■ Problem description: Tally every line in the data that has the word "atunci" and report only the total.

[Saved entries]
· · · · ·
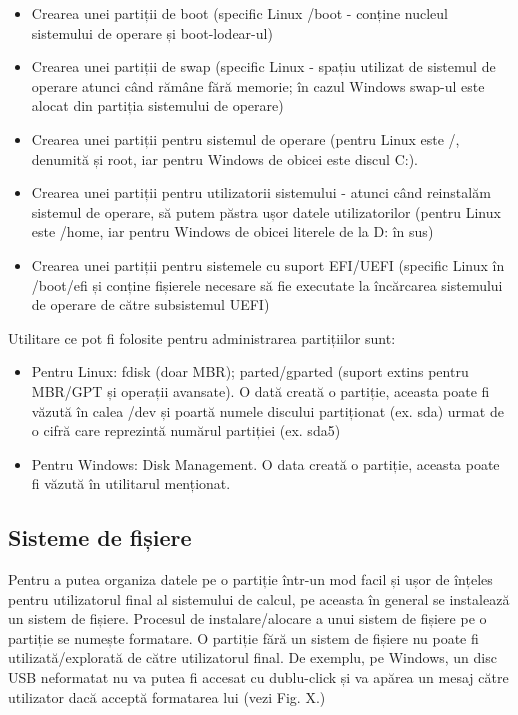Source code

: \begin{itemize}
	\item Crearea unei partiții de boot (specific Linux /boot - conține
		nucleul sistemului de operare și boot-lodear-ul)
	\item Crearea unei partiții de swap (specific Linux - spațiu utilizat de
		sistemul de operare atunci când rămâne fără memorie; în cazul
		Windows swap-ul este alocat din partiția sistemului de operare)
	\item Crearea unei partiții pentru sistemul de operare (pentru Linux
		este /, denumită și root, iar pentru Windows de obicei este
		discul C:).
	\item Crearea unei partiții pentru utilizatorii sistemului - atunci când
		reinstalăm sistemul de operare, să putem păstra ușor datele
		utilizatorilor (pentru Linux este /home, iar pentru Windows de
		obicei literele de la D: în sus)
	\item Crearea unei partiții pentru sistemele cu suport EFI/UEFI
		(specific Linux în /boot/efi și conține fișierele necesare să
		fie executate la încărcarea sistemului de operare de către
		subsistemul UEFI)
\end{itemize}

Utilitare ce pot fi folosite pentru administrarea partițiilor sunt:

\begin{itemize}
	\item Pentru Linux: fdisk (doar MBR); parted/gparted (suport extins
		pentru MBR/GPT și operații avansate). O dată creată o partiție,
		aceasta poate fi văzută în calea /dev și poartă numele discului
		partiționat (ex. sda) urmat de o cifră care reprezintă numărul
		partiției (ex. sda5)
	\item Pentru Windows: Disk Management. O data creată o partiție, aceasta
		poate fi văzută în utilitarul menționat.
\end{itemize}

\subsection{Sisteme de fișiere}
\label{sec:storage-fs}

Pentru a putea organiza datele pe o partiție într-un mod facil și ușor de
înțeles pentru utilizatorul final al sistemului de calcul, pe aceasta în general
se instalează un sistem de fișiere. Procesul de instalare/alocare a unui sistem
de fișiere pe o partiție se numește formatare. O partiție fără un sistem de
fișiere nu poate fi utilizată/explorată de către utilizatorul final. De exemplu,
pe Windows, un disc USB neformatat nu va putea fi accesat cu dublu-click și va
apărea un mesaj către utilizator dacă acceptă formatarea lui (vezi Fig. X.)

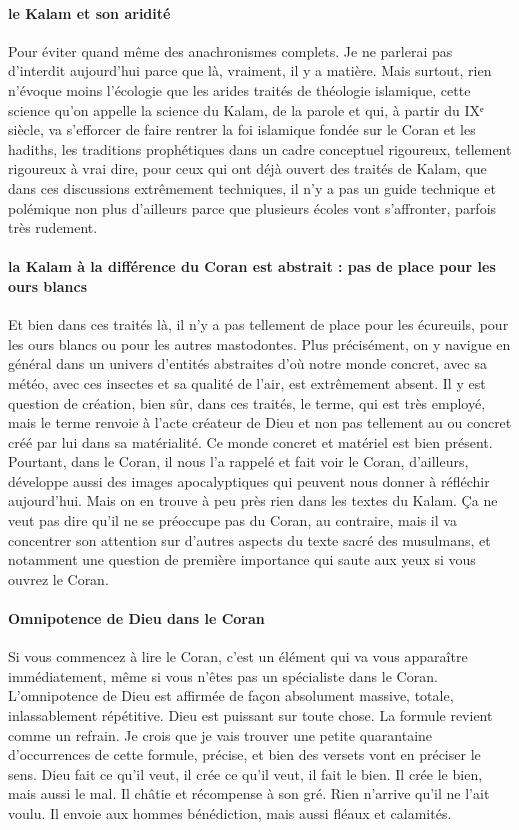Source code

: \paragraph{le Kalam et son aridité}
Pour éviter quand même des anachronismes complets. Je ne parlerai pas d'interdit aujourd'hui parce que là, vraiment, il y a matière. Mais surtout, rien n'évoque moins l'écologie que les arides traités de théologie islamique, cette science qu'on appelle la science du Kalam, de la parole et qui, à partir du IXᵉ siècle, va s'efforcer de faire rentrer la foi islamique fondée sur le Coran et les hadiths, les traditions prophétiques dans un cadre conceptuel rigoureux, tellement rigoureux à vrai dire, pour ceux qui ont déjà ouvert des traités de Kalam, que dans ces discussions extrêmement techniques, il n'y a pas un guide technique et polémique non plus d'ailleurs parce que plusieurs écoles vont s'affronter, parfois très rudement. 

\paragraph{la Kalam à la différence du Coran est abstrait :  pas de place pour les ours blancs}Et bien dans
ces traités là, il n'y a pas tellement de place pour les écureuils, pour les ours blancs ou pour les autres mastodontes. Plus précisément, on y navigue en général dans un univers d'entités abstraites d'où notre monde concret, avec sa météo, avec ces insectes et sa qualité de l'air, est extrêmement absent. Il y est question de création, bien sûr, dans ces traités, le terme, qui est très employé, mais le terme renvoie à l'acte créateur de Dieu et non pas tellement au ou concret créé par lui dans sa matérialité.
Ce monde concret et matériel est bien présent. Pourtant, dans le Coran, il nous l'a rappelé et fait voir le Coran, d'ailleurs, développe aussi des images apocalyptiques qui peuvent nous donner à réfléchir aujourd'hui. Mais on en trouve à peu près rien dans les textes du Kalam. Ça ne veut pas dire qu'il ne se préoccupe pas du Coran, au contraire, mais il va concentrer son attention sur d'autres aspects du texte sacré des musulmans, et notamment une question de première importance qui saute aux yeux si vous ouvrez le Coran.

\paragraph{Omnipotence de Dieu dans le Coran} Si vous commencez à lire le Coran, c'est un élément qui va vous apparaître immédiatement, même si vous n'êtes pas un spécialiste dans le Coran.
L'omnipotence de Dieu est affirmée de façon absolument massive, totale, inlassablement répétitive. Dieu est puissant sur toute chose. La formule revient comme un refrain. Je crois que je vais trouver une petite quarantaine d'occurrences de cette formule, précise, et bien des versets vont en préciser le sens. Dieu fait ce qu'il veut, il crée ce qu'il veut, il fait le bien.
Il crée le bien, mais aussi le mal. Il châtie et récompense à son gré. Rien n'arrive qu'il ne l'ait voulu.  Il envoie aux hommes bénédiction, mais aussi fléaux et calamités.
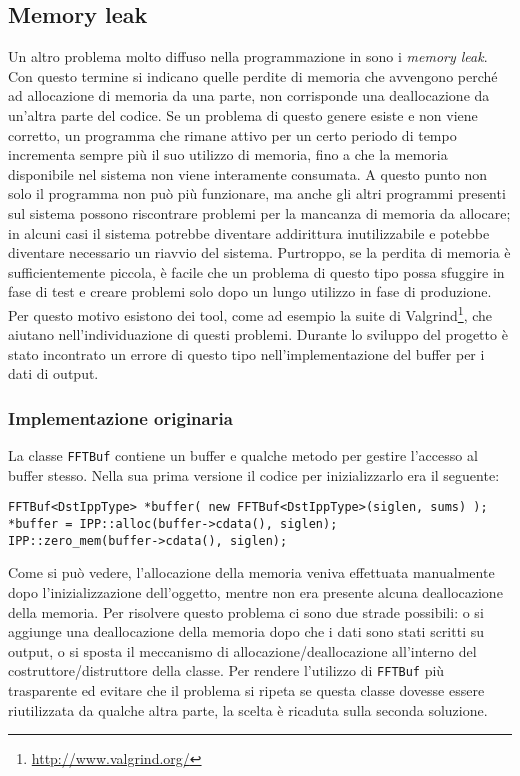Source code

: \subsection{Memory leak}
Un altro problema molto diffuso nella programmazione in \CC sono i \emph{memory
leak}. Con questo termine si indicano quelle perdite di memoria che avvengono
perch\'e ad allocazione di memoria da una parte, non corrisponde una
deallocazione da un'altra parte del codice. Se un problema di questo genere
esiste e non viene corretto, un programma che rimane attivo per un certo periodo
di tempo incrementa sempre pi\`u il suo utilizzo di memoria, fino a che la
memoria disponibile nel sistema non viene interamente consumata. A questo punto
non solo il programma non pu\`o pi\`u funzionare, ma anche gli altri programmi
presenti sul sistema possono riscontrare problemi per la mancanza di memoria da
allocare; in alcuni casi il sistema potrebbe diventare addirittura
inutilizzabile e potebbe diventare necessario un riavvio del sistema. Purtroppo,
se la perdita di memoria \`e sufficientemente piccola, \`e facile che un
problema di questo tipo possa sfuggire in fase di test e creare problemi solo
dopo un lungo utilizzo in fase di produzione. Per questo motivo esistono dei
tool, come ad esempio la suite di
Valgrind\footnote{\url{http://www.valgrind.org/}}, che aiutano
nell'individuazione di questi problemi. Durante lo sviluppo del progetto \`e
stato incontrato un errore di questo tipo nell'implementazione del buffer per i
dati di output.

\subsubsection{Implementazione originaria}
La classe \texttt{FFTBuf} contiene un buffer e qualche metodo per gestire
l'accesso al buffer stesso. Nella sua prima versione il codice per
inizializzarlo era il seguente:
\begin{lstlisting}[caption=Inizializzazione di un FFTBuf (vecchia
versione),label=lst:old_fftbuf]
FFTBuf<DstIppType> *buffer( new FFTBuf<DstIppType>(siglen, sums) );
*buffer = IPP::alloc(buffer->cdata(), siglen);
IPP::zero_mem(buffer->cdata(), siglen);
\end{lstlisting}
Come si pu\`o vedere, l'allocazione della memoria veniva effettuata manualmente
dopo l'inizializzazione dell'oggetto, mentre non era presente alcuna
deallocazione della memoria. Per risolvere questo problema ci sono due strade
possibili: o si aggiunge una deallocazione della memoria dopo che i dati sono
stati scritti su output, o si sposta il meccanismo di allocazione/deallocazione
all'interno del costruttore/distruttore della classe. Per rendere l'utilizzo di
\texttt{FFTBuf} pi\`u trasparente ed evitare che il problema si ripeta se questa
classe dovesse essere riutilizzata da qualche altra parte, la scelta \`e
ricaduta sulla seconda soluzione.

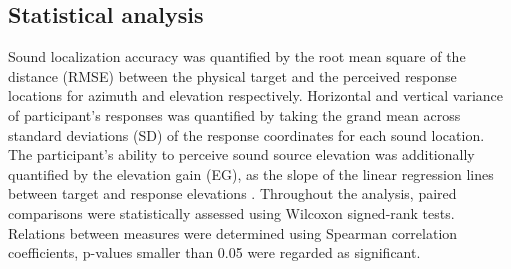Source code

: \subsection{Statistical analysis}
Sound localization accuracy was quantified by the root mean square of the distance (RMSE) between the physical target and the perceived response locations for azimuth and elevation respectively. Horizontal and vertical variance of participant’s responses was quantified by taking the grand mean across standard deviations (SD) of the response coordinates for each sound location. The participant’s ability to perceive sound source elevation was additionally quantified by the elevation gain (EG), as the slope of the linear regression lines between target and response elevations \citep{hofman_relearning_1998}. Throughout the analysis, paired comparisons were statistically assessed using Wilcoxon signed-rank tests. Relations between measures were determined using Spearman correlation coefficients, p-values smaller than 0.05 were regarded as significant.
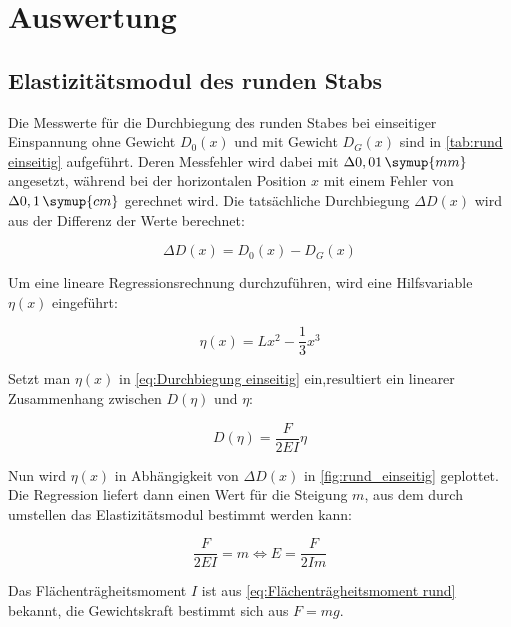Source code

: \section{Auswertung}
\label{sec:Auswertung}

\subsection{Elastizitätsmodul des runden Stabs}  %
\label{sec:Elastizitätsmodul rund}

Die Messwerte für die Durchbiegung des runden Stabes bei einseitiger Einspannung ohne Gewicht $D_{0}(x)$
und mit Gewicht $D_{G}(x)$ sind in \autoref{tab:rund einseitig} aufgeführt.
Deren Messfehler wird dabei mit $\Delta 0,01\,\symup{mm}$ angesetzt, während bei der horizontalen Position
$x$ mit einem Fehler von $\Delta 0,1\,\symup{cm}$ gerechnet wird.
Die tatsächliche Durchbiegung $\Delta D(x)$ wird aus der Differenz der Werte berechnet:

\begin{equation}
  \Delta D(x)= D_{0}(x)-D_{G}(x)
  \label{eq:Delta D}
\end{equation}


Um eine lineare Regressionsrechnung durchzuführen, wird eine Hilfsvariable $\eta(x)$ eingeführt:

\begin{equation}
  \eta(x)=Lx^{2}-\frac{1}{3}x^{3}
  \label{eq:eta einseitig rund}
\end{equation}

Setzt man $\eta(x)$ in \autoref{eq:Durchbiegung einseitig} ein,resultiert ein linearer Zusammenhang zwischen $D(\eta)$ und $\eta$:

\begin{equation}
  D(\eta)=\frac{F}{2EI}\eta
  \label{eq:Geradengleichung}
\end{equation}

Nun wird $\eta(x)$ in Abhängigkeit von $\Delta D(x)$ in \autoref{fig:rund_einseitig} geplottet.
Die Regression liefert dann einen Wert für die Steigung $m$, aus dem durch umstellen das Elastizitätsmodul bestimmt werden kann:

\begin{equation}
  \frac{F}{2EI}=m \Leftrightarrow E=\frac{F}{2Im}
  \label{eq:Elastizitätsmodul aus Steigung}
\end{equation}

Das Flächenträgheitsmoment $I$ ist aus \autoref{eq:Flächenträgheitsmoment rund} bekannt, die Gewichtskraft
bestimmt sich aus $F=mg$.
· · · · ·
■ Response to this task: 2